╭──
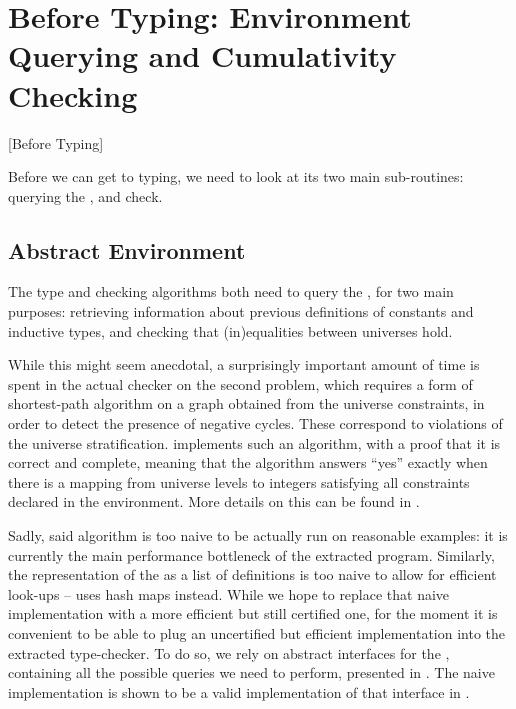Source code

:\section{Before Typing: Environment Querying and Cumulativity Checking}[Before Typing]
\label{sec:kernel-subroutines}

Before we can get to typing, we need to look at its two main sub-routines:
querying the , and  check.

\subsection{Abstract Environment}

The type and  checking algorithms both need to query the ,
for two main purposes: retrieving information about previous definitions of constants and inductive
types, and checking that (in)equalities between universes hold.

While this might seem anecdotal,
a surprisingly important amount of time is spent in the actual checker on the second problem, which
requires a form of shortest-path algorithm on a graph obtained from the universe constraints, in order
to detect the presence of negative cycles.
These correspond to violations of the universe stratification.
 implements such an algorithm, with a proof that it is correct and complete, meaning that
the algorithm answers “yes” exactly when there is a mapping from universe levels to integers satisfying
all constraints declared in the environment.
More details on this can be found in .

Sadly, said algorithm is too naive to be actually run on reasonable examples: it is currently the main
performance bottleneck of the extracted program. Similarly, the representation of the
 as a list of definitions is too naive to allow for efficient look-ups –
 uses hash maps instead.
While we hope to replace that naive implementation with a more efficient but still certified one,
for the moment it is convenient to be able to plug an uncertified but efficient implementation
into the extracted type-checker. To do so, we rely on abstract interfaces for the
, containing all the possible queries we need to perform,
presented in . The naive implementation is shown to be a valid implementation of
that interface in .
╰──
Activity:
Transcribe exactly, and only, the lines that extend from the one containing "performance bottleneck of" to the end of the records above, inclusive of both.

Written reply:
performance bottleneck of the extracted program. Similarly, the representation of the
 as a list of definitions is too naive to allow for efficient look-ups –
 uses hash maps instead.
While we hope to replace that naive implementation with a more efficient but still certified one,
for the moment it is convenient to be able to plug an uncertified but efficient implementation
into the extracted type-checker. To do so, we rely on abstract interfaces for the
, containing all the possible queries we need to perform,
presented in . The naive implementation is shown to be a valid implementation of
that interface in .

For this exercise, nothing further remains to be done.